それでいて、自分が何かを思ったときに絶妙なタイミングで準備をするのが得意な男だった。
「ありがとう、サーティス」
にこにこと上品な笑顔でサーティスは手早く紅茶をカップに注ぐ。
何も言わない執事に、ニクスの方が思わず苦笑してしまった。
「で?何か言いたそうな顔じゃないか」
「いやはや、そんな顔をしていましたかな。ですが、屋敷の使用人は皆このような顔をしておりますよ」
「そんなに珍しいかな」
「若様がこの屋敷に女性を招待したのは初めてですからね。ついに若様にも浮いたお話の一つでもできたのかと、親心で使用人一同むせび泣きたい気持ちです」
「………………………仰々しいな」
思わず苦々しい表情をして、カップに口を付けた。
紅茶は果物の甘みを存分に生かしたもので、いかにも女性が好みそうな味だ。
普段ニクスは匂いがあまり強くなかったり、すっきりした飲み口のものを好んでいるため、用意される紅茶もニクスに合わせて出されていた。

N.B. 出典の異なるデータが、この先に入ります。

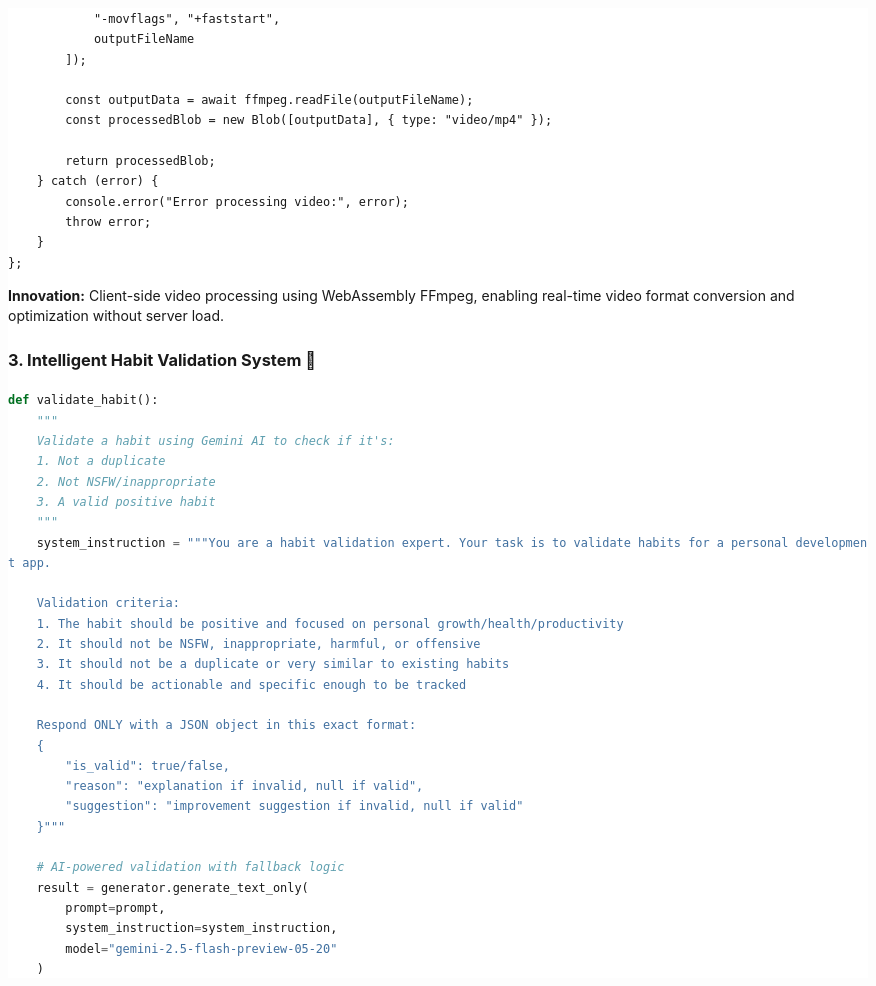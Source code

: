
 ```tsx
            "-movflags", "+faststart",
            outputFileName
        ]);
        
        const outputData = await ffmpeg.readFile(outputFileName);
        const processedBlob = new Blob([outputData], { type: "video/mp4" });
        
        return processedBlob;
    } catch (error) {
        console.error("Error processing video:", error);
        throw error;
    }
};
```

**Innovation:** Client-side video processing using WebAssembly FFmpeg, enabling real-time video format conversion and optimization without server load.

### 3. **Intelligent Habit Validation System** 🎯

```python
def validate_habit():
    """
    Validate a habit using Gemini AI to check if it's:
    1. Not a duplicate
    2. Not NSFW/inappropriate  
    3. A valid positive habit
    """
    system_instruction = """You are a habit validation expert. Your task is to validate habits for a personal development app.

    Validation criteria:
    1. The habit should be positive and focused on personal growth/health/productivity
    2. It should not be NSFW, inappropriate, harmful, or offensive
    3. It should not be a duplicate or very similar to existing habits
    4. It should be actionable and specific enough to be tracked

    Respond ONLY with a JSON object in this exact format:
    {
        "is_valid": true/false,
        "reason": "explanation if invalid, null if valid",
        "suggestion": "improvement suggestion if invalid, null if valid"
    }"""
    
    # AI-powered validation with fallback logic
    result = generator.generate_text_only(
        prompt=prompt,
        system_instruction=system_instruction,
        model="gemini-2.5-flash-preview-05-20"
    )
```
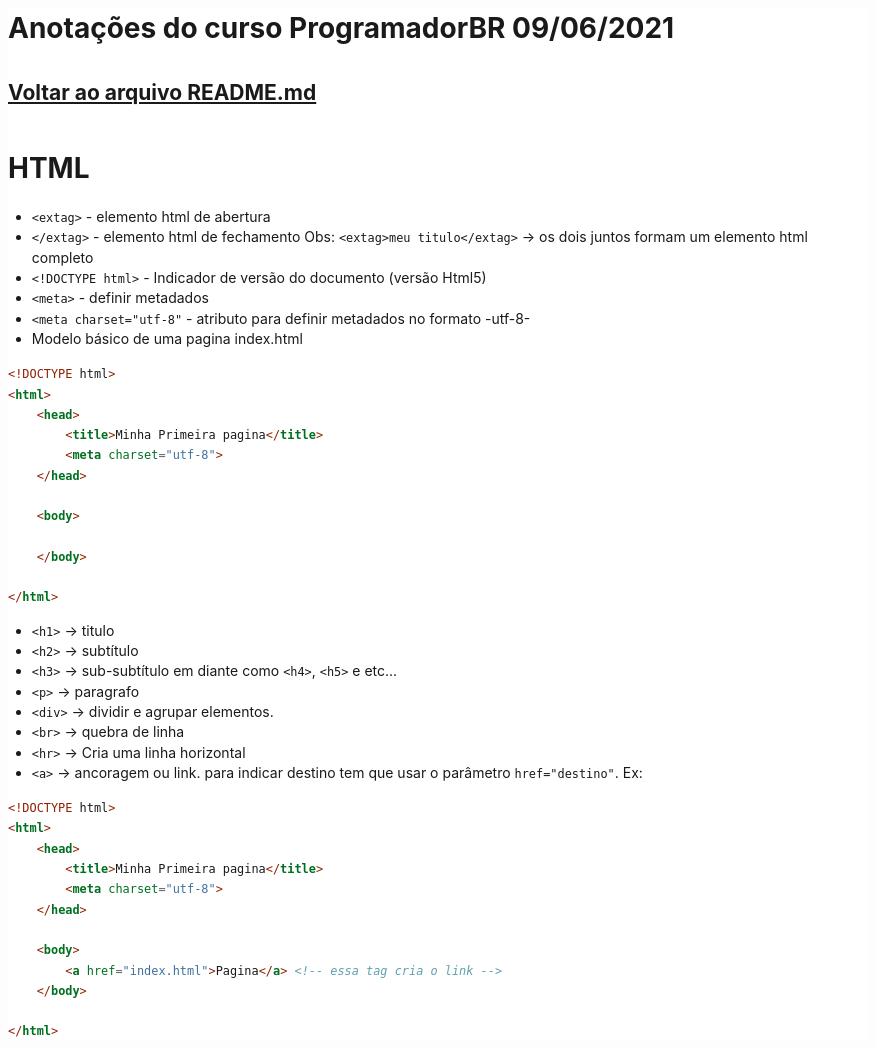 # Anotações do curso ProgramadorBR 09/06/2021

## [Voltar ao arquivo README.md](../README.md)
# HTML

- `<extag>` - elemento html de abertura
- `</extag>` - elemento html de fechamento
Obs: `<extag>meu titulo</extag>` -> os dois juntos formam um elemento html completo
- `<!DOCTYPE html>` - Indicador de versão do documento (versão Html5)
- `<meta>` - definir metadados
- `<meta charset="utf-8"` - atributo para definir metadados no formato -utf-8-
- Modelo básico de uma pagina index.html
```html
<!DOCTYPE html>
<html>
    <head>
        <title>Minha Primeira pagina</title>
        <meta charset="utf-8">
    </head>

    <body>

    </body>

</html>
```

- `<h1>` -> titulo
- `<h2>` -> subtítulo
- `<h3>` -> sub-subtítulo em diante como `<h4>`, `<h5>` e etc...
- `<p>` -> paragrafo
- `<div>` -> dividir e agrupar elementos.
- `<br>` -> quebra de linha
- `<hr>` -> Cria uma linha horizontal
- `<a>` -> ancoragem ou link. para indicar destino tem que usar o parâmetro `href="destino"`. Ex: 
```html
<!DOCTYPE html>
<html>
    <head>
        <title>Minha Primeira pagina</title>
        <meta charset="utf-8">
    </head>

    <body>
        <a href="index.html">Pagina</a> <!-- essa tag cria o link -->
    </body>

</html>
```
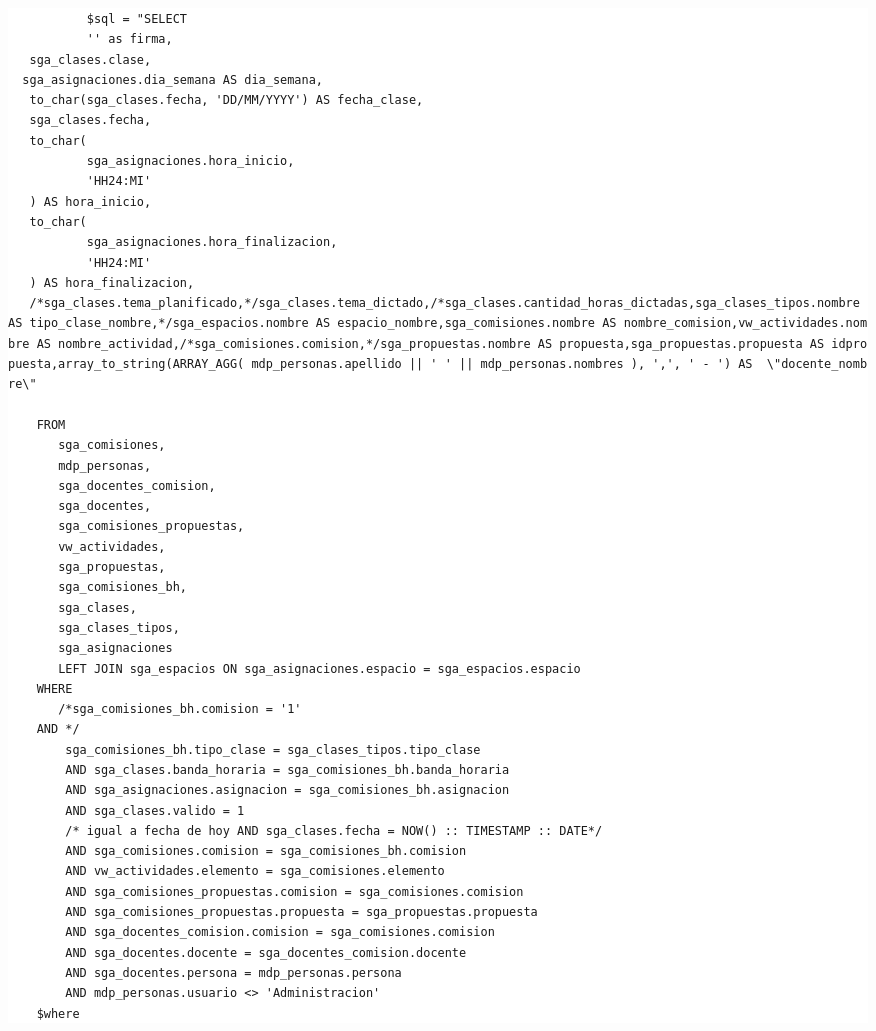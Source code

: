 
               $sql = "SELECT
               '' as firma,
       sga_clases.clase,
      sga_asignaciones.dia_semana AS dia_semana,
       to_char(sga_clases.fecha, 'DD/MM/YYYY') AS fecha_clase,
       sga_clases.fecha,
       to_char(
               sga_asignaciones.hora_inicio,
               'HH24:MI'
       ) AS hora_inicio,
       to_char(
               sga_asignaciones.hora_finalizacion,
               'HH24:MI'
       ) AS hora_finalizacion,
       /*sga_clases.tema_planificado,*/sga_clases.tema_dictado,/*sga_clases.cantidad_horas_dictadas,sga_clases_tipos.nombre AS tipo_clase_nombre,*/sga_espacios.nombre AS espacio_nombre,sga_comisiones.nombre AS nombre_comision,vw_actividades.nombre AS nombre_actividad,/*sga_comisiones.comision,*/sga_propuestas.nombre AS propuesta,sga_propuestas.propuesta AS idpropuesta,array_to_string(ARRAY_AGG( mdp_personas.apellido || ' ' || mdp_personas.nombres ), ',', ' - ') AS  \"docente_nombre\"

        FROM
           sga_comisiones,
           mdp_personas,
           sga_docentes_comision,
           sga_docentes,
           sga_comisiones_propuestas,
           vw_actividades,
           sga_propuestas,
           sga_comisiones_bh,
           sga_clases,
           sga_clases_tipos,
           sga_asignaciones
    	   LEFT JOIN sga_espacios ON sga_asignaciones.espacio = sga_espacios.espacio
        WHERE
           /*sga_comisiones_bh.comision = '1'
        AND */
            sga_comisiones_bh.tipo_clase = sga_clases_tipos.tipo_clase
            AND sga_clases.banda_horaria = sga_comisiones_bh.banda_horaria
            AND sga_asignaciones.asignacion = sga_comisiones_bh.asignacion
            AND sga_clases.valido = 1
            /* igual a fecha de hoy AND sga_clases.fecha = NOW() :: TIMESTAMP :: DATE*/
            AND sga_comisiones.comision = sga_comisiones_bh.comision
            AND vw_actividades.elemento = sga_comisiones.elemento
            AND sga_comisiones_propuestas.comision = sga_comisiones.comision
            AND sga_comisiones_propuestas.propuesta = sga_propuestas.propuesta
            AND sga_docentes_comision.comision = sga_comisiones.comision
            AND sga_docentes.docente = sga_docentes_comision.docente
            AND sga_docentes.persona = mdp_personas.persona
            AND mdp_personas.usuario <> 'Administracion'
        $where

しかし、女性とともに屋敷に帰ってきた途端、この変わりよう。
こんなところで使用人の親心、もとい優しさを嫌でも実感するはめになり、ニクスは小さなため息とともにカップをソーサーに戻した。
よく見れば一緒に置いてある菓子も、色とりどりの焼き菓子や女性に人気の飴細工まで用意してある。
「皆の優しさに私は涙が出そうだよ、サーティス」
「それはそれは。使用人冥利に尽きますな」
「………皆が、ロージー嬢にあれこれと余計なことをしないよう祈るばかりだ」
サーティスのにこにことした顔に、思わずニクスは額に手を当ててソファ背もたれにぐっと沈んだ。
主の困り果てた様子にも、サーティスは顔色一つ変えず別のカップを用意し、いつもの茶葉で主にお茶を入れる。
「まあ、あの侍女長の喜びようでは無理だと思いますが」
サーティスの言葉に呼応するかのように、ロージーの悲鳴が遠くから聞こえた。